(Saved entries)
BEGIN
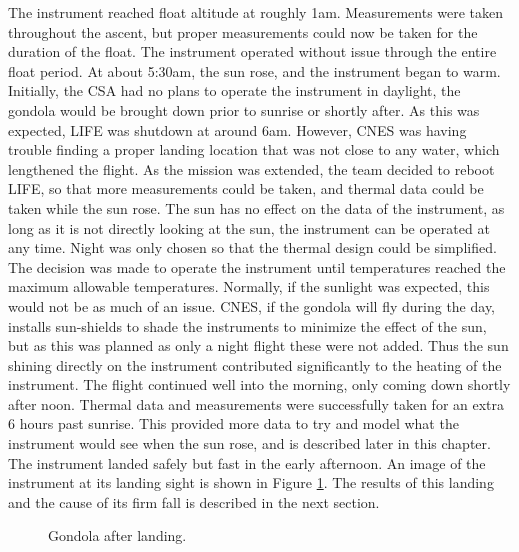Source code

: The instrument reached float altitude at roughly 1am. Measurements were taken throughout the ascent, but proper measurements could now be taken for the duration of the float. The instrument operated without issue through the entire float period. At about 5:30am, the sun rose, and the instrument began to warm. Initially, the CSA had no plans to operate the instrument in daylight, the gondola would be brought down prior to sunrise or shortly after. As this was expected, LIFE was shutdown at around 6am. However, CNES was having trouble finding a proper landing location that was not close to any water, which lengthened the flight. As the mission was extended, the team decided to reboot LIFE, so that more measurements could be taken, and thermal data could be taken while the sun rose. The sun has no effect on the data of the instrument, as long as it is not directly looking at the sun, the instrument can be operated at any time. Night was only chosen so that the thermal design could be simplified. The decision was made to operate the instrument until temperatures reached the maximum allowable temperatures. Normally, if the sunlight was expected, this would not be as much of an issue. CNES, if the gondola will fly during the day, installs sun-shields to shade the instruments to minimize the effect of the sun, but as this was planned as only a night flight these were not added. Thus the sun shining directly on the instrument contributed significantly to the heating of the instrument. The flight continued well into the morning, only coming down shortly after noon. Thermal data and measurements were successfully taken for an extra 6 hours past sunrise. This provided more data to try and model what the instrument would see when the sun rose, and is described later in this chapter. The instrument landed safely but fast in the early afternoon. An image of the instrument at its landing sight is shown in Figure \ref{fig:gondola_after_landing}. The results of this landing and the cause of its firm fall is described in the next section.

\begin{figure}
    \centering
    \caption{Gondola after landing.}
    \label{fig:gondola_after_landing}
\end{figure}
END
Pictures excluded, quote all the data above exactly.

* _Solved exercise_:
Source code

: The instrument reached float altitude at roughly 1am. Measurements were taken throughout the ascent, but proper measurements could now be taken for the duration of the float. The instrument operated without issue through the entire float period. At about 5:30am, the sun rose, and the instrument began to warm. Initially, the CSA had no plans to operate the instrument in daylight, the gondola would be brought down prior to sunrise or shortly after. As this was expected, LIFE was shutdown at around 6am. However, CNES was having trouble finding a proper landing location that was not close to any water, which lengthened the flight. As the mission was extended, the team decided to reboot LIFE, so that more measurements could be taken, and thermal data could be taken while the sun rose. The sun has no effect on the data of the instrument, as long as it is not directly looking at the sun, the instrument can be operated at any time. Night was only chosen so that the thermal design could be simplified. The decision was made to operate the instrument until temperatures reached the maximum allowable temperatures. Normally, if the sunlight was expected, this would not be as much of an issue. CNES, if the gondola will fly during the day, installs sun-shields to shade the instruments to minimize the effect of the sun, but as this was planned as only a night flight these were not added. Thus the sun shining directly on the instrument contributed significantly to the heating of the instrument. The flight continued well into the morning, only coming down shortly after noon. Thermal data and measurements were successfully taken for an extra 6 hours past sunrise. This provided more data to try and model what the instrument would see when the sun rose, and is described later in this chapter. The instrument landed safely but fast in the early afternoon. An image of the instrument at its landing sight is shown in Figure \ref{fig:gondola_after_landing}. The results of this landing and the cause of its firm fall is described in the next section.

\begin{figure}
    \centering
    \caption{Gondola after landing.}
    \label{fig:gondola_after_landing}
\end{figure}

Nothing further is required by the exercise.